## Try it
Copy out all lines bearing the word "shields" from the listing below.

## Supplied entries
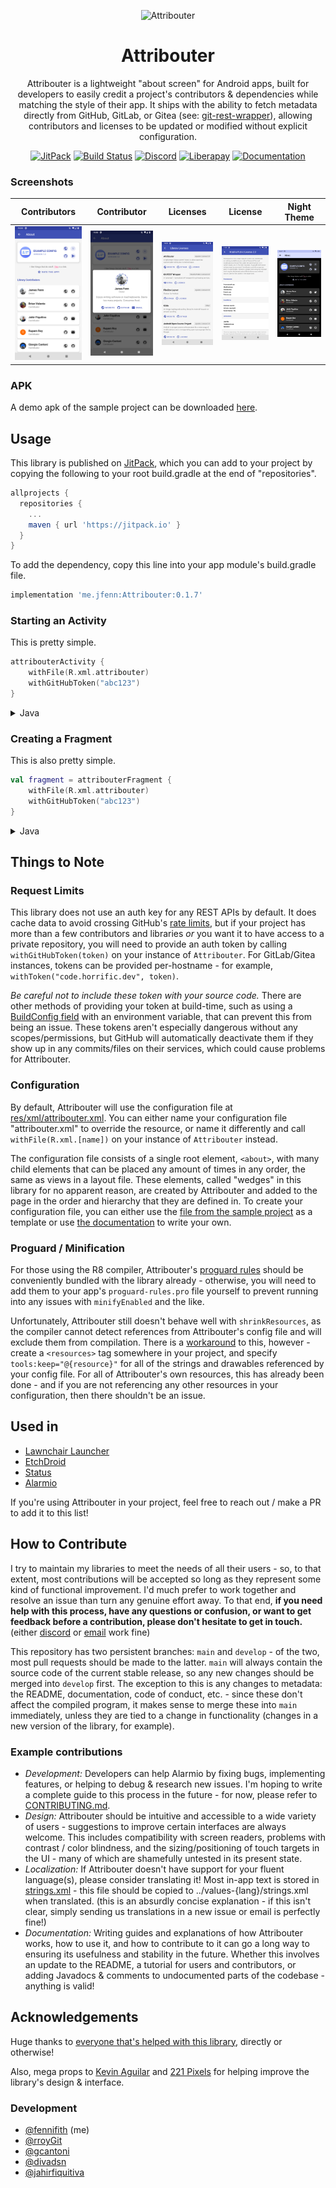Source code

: <p align="center"><img alt="Attribouter" width="128px" src="https://raw.githubusercontent.com/fennifith/Attribouter/main/app/src/main/res/mipmap-xxxhdpi/ic_launcher_round.png" /></p>
<h1 align="center">Attribouter</h1>
<p align="center">
    Attribouter is a lightweight "about screen" for Android apps, built for developers to easily credit a project's contributors & dependencies while matching the style of their app. It ships with the ability to fetch metadata directly from GitHub, GitLab, or Gitea (see: <a href="https://code.horrific.dev/james/git-rest-wrapper">git-rest-wrapper</a>), allowing contributors and licenses to be updated or modified without explicit configuration.
</p>
<p align="center">
	<a href="https://jitpack.io/#me.jfenn/Attribouter"><img alt="JitPack" src="https://jitpack.io/v/me.jfenn/Attribouter.svg" /></a>
	<a href="https://github.com/fennifith/Alarmio/actions"><img alt="Build Status" src="https://github.com/fennifith/Attribouter/workflows/Gradle%20Build/badge.svg" /></a>
	<a href="https://discord.jfenn.me/"><img alt="Discord" src="https://img.shields.io/discord/514625116706177035.svg?logo=discord&colorB=7289da" /></a>
	<a href="https://liberapay.com/fennifith/donate"><img alt="Liberapay" src="https://img.shields.io/badge/liberapay-donate-yellow.svg?logo=liberapay" /></a>
	<a href="https://jfenn.me/projects/attribouter/wiki/"><img alt="Documentation" src="https://img.shields.io/static/v1?label=wiki&message=jfenn.me&color=blue" /></a>
</p>

### Screenshots

| Contributors | Contributor | Licenses | License | Night Theme |
|--------------|-------------|----------|---------|-------------|
| ![img](./.github/images/attribouter-contributors.png) | ![img](./.github/images/attribouter-contributor.png) | ![img](./.github/images/attribouter-licenses.png) | ![img](./.github/images/attribouter-license.png) | ![img](./.github/images/attribouter-night.png) |

### APK

A demo apk of the sample project can be downloaded [here](../../releases/).

## Usage

This library is published on [JitPack](https://jitpack.io), which you can add to your project by copying the following to your root build.gradle at the end of "repositories".

```gradle
allprojects {
  repositories {
    ...
    maven { url 'https://jitpack.io' }
  }
}
```

To add the dependency, copy this line into your app module's build.gradle file.

```gradle
implementation 'me.jfenn:Attribouter:0.1.7'
```

### Starting an Activity
This is pretty simple.

``` kotlin
attribouterActivity {
    withFile(R.xml.attribouter)
    withGitHubToken("abc123")
}
```

<details>
<summary>Java</summary>
<div class="highlight highlight-source-java">
<pre>
Attribouter.from(context)
    .withFile(R.xml.attribouter)
    .withGitHubToken("abc123")
    .show();
</pre>
</div>
</details>

### Creating a Fragment
This is also pretty simple.

``` kotlin
val fragment = attribouterFragment {
    withFile(R.xml.attribouter)
    withGitHubToken("abc123")
}
```

<details>
<summary>Java</summary>
<div class="highlight highlight-source-java">
<pre>
Attribouter.from(context)
    .withFile(R.xml.attribouter)
    .withGitHubToken("abc123")
    .show();
</pre>
</div>
</details>

## Things to Note

### Request Limits

This library does not use an auth key for any REST APIs by default. It does cache data to avoid crossing GitHub's [rate limits](https://developer.github.com/v3/rate_limit/), but if your project has more than a few contributors and libraries *or* you want it to have access to a private repository, you will need to provide an auth token by calling `withGitHubToken(token)` on your instance of `Attribouter`. For GitLab/Gitea instances, tokens can be provided per-hostname - for example, `withToken("code.horrific.dev", token)`.

_Be careful not to include these token with your source code._ There are other methods of providing your token at build-time, such as using a [BuildConfig field](https://developer.android.com/studio/build/gradle-tips#share-custom-fields-and-resource-values-with-your-app-code) with an environment variable, that can prevent this from being an issue. These tokens aren't especially dangerous without any scopes/permissions, but GitHub will automatically deactivate them if they show up in any commits/files on their services, which could cause problems for Attribouter.

### Configuration

By default, Attribouter will use the configuration file at [res/xml/attribouter.xml](./attribouter/src/main/res/xml/attribouter.xml). You can either name your configuration file "attribouter.xml" to override the resource, or name it differently and call `withFile(R.xml.[name])` on your instance of `Attribouter` instead.

The configuration file consists of a single root element, `<about>`, with many child elements that can be placed any amount of times in any order, the same as views in a layout file. These elements, called "wedges" in this library for no apparent reason, are created by Attribouter and added to the page in the order and hierarchy that they are defined in. To create your configuration file, you can either use the [file from the sample project](./app/src/main/res/xml/about.xml) as a template or use [the documentation](https://jfenn.me/projects/attribouter/wiki) to write your own.

### Proguard / Minification

For those using the R8 compiler, Attribouter's [proguard rules](./attribouter/consumer-rules.pro) should be conveniently bundled with the library already - otherwise, you will need to add them to your app's `proguard-rules.pro` file yourself to prevent running into any issues with `minifyEnabled` and the like.

Unfortunately, Attribouter still doesn't behave well with `shrinkResources`, as the compiler cannot detect references from Attribouter's config file and will exclude them from compilation. There is a [workaround](https://developer.android.com/studio/build/shrink-code#shrink-resources) to this, however - create a `<resources>` tag somewhere in your project, and specify `tools:keep="@{resource}"` for all of the strings and drawables referenced by your config file. For all of Attribouter's own resources, this has already been done - and if you are not referencing any other resources in your configuration, then there shouldn't be an issue.

## Used in

- [Lawnchair Launcher](https://github.com/LawnchairLauncher/Lawnchair)
- [EtchDroid](https://github.com/EtchDroid/EtchDroid)
- [Status](https://github.com/fennifith/Status)
- [Alarmio](https://github.com/fennifith/Alarmio)

If you're using Attribouter in your project, feel free to reach out / make a PR to add it to this list!

## How to Contribute

I try to maintain my libraries to meet the needs of all their users - so, to that extent, most contributions will be accepted so long as they represent some kind of functional improvement. I'd much prefer to work together and resolve an issue than turn any genuine effort away. To that end, **if you need help with this process, have any questions or confusion, or want to get feedback before a contribution, please don't hesitate to get in touch.** (either [discord](https://discord.jfenn.me) or [email](mailto:dev@jfenn.me) work fine)

This repository has two persistent branches: `main` and `develop` - of the two, most pull requests should be made to the latter. `main` will always contain the source code of the current stable release, so any new changes should be merged into `develop` first. The exception to this is any changes to metadata: the README, documentation, code of conduct, etc. - since these don't affect the compiled program, it makes sense to merge these into `main` immediately, unless they are tied to a change in functionality (changes in a new version of the library, for example).

### Example contributions

- *Development:* Developers can help Alarmio by fixing bugs, implementing features, or helping to debug & research new issues. I'm hoping to write a complete guide to this process in the future - for now, please refer to [CONTRIBUTING.md](./.github/CONTRIBUTING.md).
- *Design:* Attribouter should be intuitive and accessible to a wide variety of users - suggestions to improve certain interfaces are always welcome. This includes compatibility with screen readers, problems with contrast / color blindness, and the sizing/positioning of touch targets in the UI - many of which are shamefully untested in its present state.
- *Localization:* If Attribouter doesn't have support for your fluent language(s), please consider translating it! Most in-app text is stored in [strings.xml](./attribouter/src/main/res/values/strings.xml) - this file should be copied to ../values-{lang}/strings.xml when translated. (this is an absurdly concise explanation - if this isn't clear, simply sending us translations in a new issue or email is perfectly fine!)
- *Documentation:* Writing guides and explanations of how Attribouter works, how to use it, and how to contribute to it can go a long way to ensuring its usefulness and stability in the future. Whether this involves an update to the README, a tutorial for users and contributors, or adding Javadocs & comments to undocumented parts of the codebase - anything is valid!

## Acknowledgements

Huge thanks to [everyone that's helped with this library](https://github.com/fennifith/Attribouter/graphs/contributors), directly or otherwise!

Also, mega props to [Kevin Aguilar](https://twitter.com/kevttob) and [221 Pixels](https://221pxls.com/) for helping improve the library's design & interface.

### Development

- [@fennifith](https://github.com/fennifith) (me) 
- [@rroyGit](https://github.com/rroyGit)
- [@gcantoni](https://github.com/gcantoni)
- [@divadsn](https://github.com/divadsn)
- [@jahirfiquitiva](https://github.com/jahirfiquitiva)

## Result of the task
	<a href="https://discord.jfenn.me/"><img alt="Discord" src="https://img.shields.io/discord/514625116706177035.svg?logo=discord&colorB=7289da" /></a>
	<a href="https://liberapay.com/fennifith/donate"><img alt="Liberapay" src="https://img.shields.io/badge/liberapay-donate-yellow.svg?logo=liberapay" /></a>
	<a href="https://jfenn.me/projects/attribouter/wiki/"><img alt="Documentation" src="https://img.shields.io/static/v1?label=wiki&message=jfenn.me&color=blue" /></a>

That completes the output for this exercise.